#### Exercise aim:
Repeat the data that follows, keeping every character intact.

____________

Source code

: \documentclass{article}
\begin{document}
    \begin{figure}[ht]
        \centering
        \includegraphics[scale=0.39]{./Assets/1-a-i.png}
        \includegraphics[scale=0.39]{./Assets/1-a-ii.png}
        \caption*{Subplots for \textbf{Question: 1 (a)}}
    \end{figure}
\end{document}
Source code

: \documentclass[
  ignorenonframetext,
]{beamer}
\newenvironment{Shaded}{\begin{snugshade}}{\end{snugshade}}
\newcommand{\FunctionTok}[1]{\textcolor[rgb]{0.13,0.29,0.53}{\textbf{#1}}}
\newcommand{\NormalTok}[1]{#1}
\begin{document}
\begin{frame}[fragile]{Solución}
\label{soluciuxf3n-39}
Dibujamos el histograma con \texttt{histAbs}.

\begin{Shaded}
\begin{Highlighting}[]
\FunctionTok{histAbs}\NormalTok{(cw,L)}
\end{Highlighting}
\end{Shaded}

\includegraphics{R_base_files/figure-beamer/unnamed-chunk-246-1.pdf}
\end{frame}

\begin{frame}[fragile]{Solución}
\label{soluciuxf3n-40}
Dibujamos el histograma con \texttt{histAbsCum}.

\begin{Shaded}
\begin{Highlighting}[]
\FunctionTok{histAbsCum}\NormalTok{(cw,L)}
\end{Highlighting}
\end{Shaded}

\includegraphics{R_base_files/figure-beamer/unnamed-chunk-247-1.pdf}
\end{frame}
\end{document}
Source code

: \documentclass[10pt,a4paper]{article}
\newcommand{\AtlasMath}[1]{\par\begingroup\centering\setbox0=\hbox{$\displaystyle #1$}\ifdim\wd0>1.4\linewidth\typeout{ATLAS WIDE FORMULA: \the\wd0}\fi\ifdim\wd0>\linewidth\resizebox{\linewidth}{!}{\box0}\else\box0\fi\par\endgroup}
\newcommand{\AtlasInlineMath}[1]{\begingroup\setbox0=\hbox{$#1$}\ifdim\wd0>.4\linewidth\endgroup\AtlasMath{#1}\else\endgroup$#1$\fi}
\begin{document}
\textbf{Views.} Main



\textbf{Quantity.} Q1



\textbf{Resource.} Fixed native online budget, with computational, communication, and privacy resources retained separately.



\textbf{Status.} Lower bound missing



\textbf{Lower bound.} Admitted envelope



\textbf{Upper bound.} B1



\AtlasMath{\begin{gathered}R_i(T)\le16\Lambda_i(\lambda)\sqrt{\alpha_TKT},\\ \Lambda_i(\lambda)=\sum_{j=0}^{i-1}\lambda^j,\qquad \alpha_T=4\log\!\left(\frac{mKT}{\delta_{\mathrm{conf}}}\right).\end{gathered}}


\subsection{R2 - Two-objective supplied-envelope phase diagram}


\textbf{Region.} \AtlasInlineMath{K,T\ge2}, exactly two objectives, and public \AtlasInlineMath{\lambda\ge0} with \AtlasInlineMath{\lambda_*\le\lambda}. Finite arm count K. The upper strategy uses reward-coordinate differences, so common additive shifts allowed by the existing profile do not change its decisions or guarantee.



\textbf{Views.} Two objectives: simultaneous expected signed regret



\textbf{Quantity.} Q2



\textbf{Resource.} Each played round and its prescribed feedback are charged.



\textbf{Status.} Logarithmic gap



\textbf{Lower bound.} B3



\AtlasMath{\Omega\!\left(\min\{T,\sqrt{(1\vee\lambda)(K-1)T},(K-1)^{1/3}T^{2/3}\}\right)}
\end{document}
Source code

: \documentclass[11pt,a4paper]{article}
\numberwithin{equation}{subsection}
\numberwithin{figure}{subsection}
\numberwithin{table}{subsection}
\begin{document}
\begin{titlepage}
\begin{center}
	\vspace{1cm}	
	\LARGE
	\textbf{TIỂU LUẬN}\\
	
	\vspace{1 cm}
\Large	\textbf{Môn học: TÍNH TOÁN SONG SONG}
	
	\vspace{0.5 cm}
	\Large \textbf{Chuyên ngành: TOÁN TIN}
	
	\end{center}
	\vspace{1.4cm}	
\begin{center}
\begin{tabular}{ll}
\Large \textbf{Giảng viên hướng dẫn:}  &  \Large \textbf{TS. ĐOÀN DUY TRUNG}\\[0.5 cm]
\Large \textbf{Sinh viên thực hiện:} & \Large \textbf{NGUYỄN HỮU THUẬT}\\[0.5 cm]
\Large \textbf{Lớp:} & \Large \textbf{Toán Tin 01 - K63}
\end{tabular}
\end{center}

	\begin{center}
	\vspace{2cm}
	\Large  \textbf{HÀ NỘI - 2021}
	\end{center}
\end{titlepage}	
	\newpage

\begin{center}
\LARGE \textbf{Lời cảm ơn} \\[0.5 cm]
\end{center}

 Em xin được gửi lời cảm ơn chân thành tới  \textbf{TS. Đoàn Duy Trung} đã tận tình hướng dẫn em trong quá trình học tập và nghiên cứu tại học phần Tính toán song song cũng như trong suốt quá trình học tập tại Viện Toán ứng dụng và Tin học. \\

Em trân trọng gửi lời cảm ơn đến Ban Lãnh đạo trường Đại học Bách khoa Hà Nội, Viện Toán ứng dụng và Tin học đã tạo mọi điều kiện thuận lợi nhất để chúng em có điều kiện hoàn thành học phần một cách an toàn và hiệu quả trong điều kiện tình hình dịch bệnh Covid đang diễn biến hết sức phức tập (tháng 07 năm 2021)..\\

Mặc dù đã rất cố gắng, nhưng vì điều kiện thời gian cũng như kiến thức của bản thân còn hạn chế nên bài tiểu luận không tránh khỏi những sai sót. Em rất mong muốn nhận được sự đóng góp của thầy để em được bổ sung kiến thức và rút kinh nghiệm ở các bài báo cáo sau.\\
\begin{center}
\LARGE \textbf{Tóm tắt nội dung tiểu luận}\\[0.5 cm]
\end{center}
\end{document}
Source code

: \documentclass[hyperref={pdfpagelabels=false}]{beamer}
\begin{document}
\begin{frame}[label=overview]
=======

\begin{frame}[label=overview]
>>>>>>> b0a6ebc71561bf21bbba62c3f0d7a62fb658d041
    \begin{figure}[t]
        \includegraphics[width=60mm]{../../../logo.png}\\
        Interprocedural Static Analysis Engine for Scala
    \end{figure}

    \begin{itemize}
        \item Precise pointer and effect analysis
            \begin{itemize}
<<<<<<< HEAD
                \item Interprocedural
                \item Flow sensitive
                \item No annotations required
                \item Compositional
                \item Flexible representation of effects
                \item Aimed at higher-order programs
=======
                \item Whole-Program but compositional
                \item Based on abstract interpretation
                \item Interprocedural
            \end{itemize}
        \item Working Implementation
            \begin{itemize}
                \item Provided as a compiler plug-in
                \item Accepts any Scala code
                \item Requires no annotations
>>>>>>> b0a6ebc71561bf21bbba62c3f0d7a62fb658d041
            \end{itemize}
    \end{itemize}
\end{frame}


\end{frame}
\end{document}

____________

#### Response to the exercise:
Source code

: \documentclass{article}
\begin{document}
    \begin{figure}[ht]
        \centering
        \includegraphics[scale=0.39]{./Assets/1-a-i.png}
        \includegraphics[scale=0.39]{./Assets/1-a-ii.png}
        \caption*{Subplots for \textbf{Question: 1 (a)}}
    \end{figure}
\end{document}
Source code

: \documentclass[
  ignorenonframetext,
]{beamer}
\newenvironment{Shaded}{\begin{snugshade}}{\end{snugshade}}
\newcommand{\FunctionTok}[1]{\textcolor[rgb]{0.13,0.29,0.53}{\textbf{#1}}}
\newcommand{\NormalTok}[1]{#1}
\begin{document}
\begin{frame}[fragile]{Solución}
\label{soluciuxf3n-39}
Dibujamos el histograma con \texttt{histAbs}.

\begin{Shaded}
\begin{Highlighting}[]
\FunctionTok{histAbs}\NormalTok{(cw,L)}
\end{Highlighting}
\end{Shaded}

\includegraphics{R_base_files/figure-beamer/unnamed-chunk-246-1.pdf}
\end{frame}

\begin{frame}[fragile]{Solución}
\label{soluciuxf3n-40}
Dibujamos el histograma con \texttt{histAbsCum}.

\begin{Shaded}
\begin{Highlighting}[]
\FunctionTok{histAbsCum}\NormalTok{(cw,L)}
\end{Highlighting}
\end{Shaded}

\includegraphics{R_base_files/figure-beamer/unnamed-chunk-247-1.pdf}
\end{frame}
\end{document}
Source code

: \documentclass[10pt,a4paper]{article}
\newcommand{\AtlasMath}[1]{\par\begingroup\centering\setbox0=\hbox{$\displaystyle #1$}\ifdim\wd0>1.4\linewidth\typeout{ATLAS WIDE FORMULA: \the\wd0}\fi\ifdim\wd0>\linewidth\resizebox{\linewidth}{!}{\box0}\else\box0\fi\par\endgroup}
\newcommand{\AtlasInlineMath}[1]{\begingroup\setbox0=\hbox{$#1$}\ifdim\wd0>.4\linewidth\endgroup\AtlasMath{#1}\else\endgroup$#1$\fi}
\begin{document}
\textbf{Views.} Main



\textbf{Quantity.} Q1



\textbf{Resource.} Fixed native online budget, with computational, communication, and privacy resources retained separately.



\textbf{Status.} Lower bound missing



\textbf{Lower bound.} Admitted envelope



\textbf{Upper bound.} B1



\AtlasMath{\begin{gathered}R_i(T)\le16\Lambda_i(\lambda)\sqrt{\alpha_TKT},\\ \Lambda_i(\lambda)=\sum_{j=0}^{i-1}\lambda^j,\qquad \alpha_T=4\log\!\left(\frac{mKT}{\delta_{\mathrm{conf}}}\right).\end{gathered}}


\subsection{R2 - Two-objective supplied-envelope phase diagram}


\textbf{Region.} \AtlasInlineMath{K,T\ge2}, exactly two objectives, and public \AtlasInlineMath{\lambda\ge0} with \AtlasInlineMath{\lambda_*\le\lambda}. Finite arm count K. The upper strategy uses reward-coordinate differences, so common additive shifts allowed by the existing profile do not change its decisions or guarantee.



\textbf{Views.} Two objectives: simultaneous expected signed regret



\textbf{Quantity.} Q2



\textbf{Resource.} Each played round and its prescribed feedback are charged.



\textbf{Status.} Logarithmic gap



\textbf{Lower bound.} B3



\AtlasMath{\Omega\!\left(\min\{T,\sqrt{(1\vee\lambda)(K-1)T},(K-1)^{1/3}T^{2/3}\}\right)}
\end{document}
Source code

: \documentclass[11pt,a4paper]{article}
\numberwithin{equation}{subsection}
\numberwithin{figure}{subsection}
\numberwithin{table}{subsection}
\begin{document}
\begin{titlepage}
\begin{center}
	\vspace{1cm}	
	\LARGE
	\textbf{TIỂU LUẬN}\\
	
	\vspace{1 cm}
\Large	\textbf{Môn học: TÍNH TOÁN SONG SONG}
	
	\vspace{0.5 cm}
	\Large \textbf{Chuyên ngành: TOÁN TIN}
	
	\end{center}
	\vspace{1.4cm}	
\begin{center}
\begin{tabular}{ll}
\Large \textbf{Giảng viên hướng dẫn:}  &  \Large \textbf{TS. ĐOÀN DUY TRUNG}\\[0.5 cm]
\Large \textbf{Sinh viên thực hiện:} & \Large \textbf{NGUYỄN HỮU THUẬT}\\[0.5 cm]
\Large \textbf{Lớp:} & \Large \textbf{Toán Tin 01 - K63}
\end{tabular}
\end{center}

	\begin{center}
	\vspace{2cm}
	\Large  \textbf{HÀ NỘI - 2021}
	\end{center}
\end{titlepage}	
	\newpage

\begin{center}
\LARGE \textbf{Lời cảm ơn} \\[0.5 cm]
\end{center}

 Em xin được gửi lời cảm ơn chân thành tới  \textbf{TS. Đoàn Duy Trung} đã tận tình hướng dẫn em trong quá trình học tập và nghiên cứu tại học phần Tính toán song song cũng như trong suốt quá trình học tập tại Viện Toán ứng dụng và Tin học. \\

Em trân trọng gửi lời cảm ơn đến Ban Lãnh đạo trường Đại học Bách khoa Hà Nội, Viện Toán ứng dụng và Tin học đã tạo mọi điều kiện thuận lợi nhất để chúng em có điều kiện hoàn thành học phần một cách an toàn và hiệu quả trong điều kiện tình hình dịch bệnh Covid đang diễn biến hết sức phức tập (tháng 07 năm 2021)..\\

Mặc dù đã rất cố gắng, nhưng vì điều kiện thời gian cũng như kiến thức của bản thân còn hạn chế nên bài tiểu luận không tránh khỏi những sai sót. Em rất mong muốn nhận được sự đóng góp của thầy để em được bổ sung kiến thức và rút kinh nghiệm ở các bài báo cáo sau.\\
\begin{center}
\LARGE \textbf{Tóm tắt nội dung tiểu luận}\\[0.5 cm]
\end{center}
\end{document}
Source code

: \documentclass[hyperref={pdfpagelabels=false}]{beamer}
\begin{document}
\begin{frame}[label=overview]
=======

\begin{frame}[label=overview]
>>>>>>> b0a6ebc71561bf21bbba62c3f0d7a62fb658d041
    \begin{figure}[t]
        \includegraphics[width=60mm]{../../../logo.png}\\
        Interprocedural Static Analysis Engine for Scala
    \end{figure}

    \begin{itemize}
        \item Precise pointer and effect analysis
            \begin{itemize}
<<<<<<< HEAD
                \item Interprocedural
                \item Flow sensitive
                \item No annotations required
                \item Compositional
                \item Flexible representation of effects
                \item Aimed at higher-order programs
=======
                \item Whole-Program but compositional
                \item Based on abstract interpretation
                \item Interprocedural
            \end{itemize}
        \item Working Implementation
            \begin{itemize}
                \item Provided as a compiler plug-in
                \item Accepts any Scala code
                \item Requires no annotations
>>>>>>> b0a6ebc71561bf21bbba62c3f0d7a62fb658d041
            \end{itemize}
    \end{itemize}
\end{frame}


\end{frame}
\end{document}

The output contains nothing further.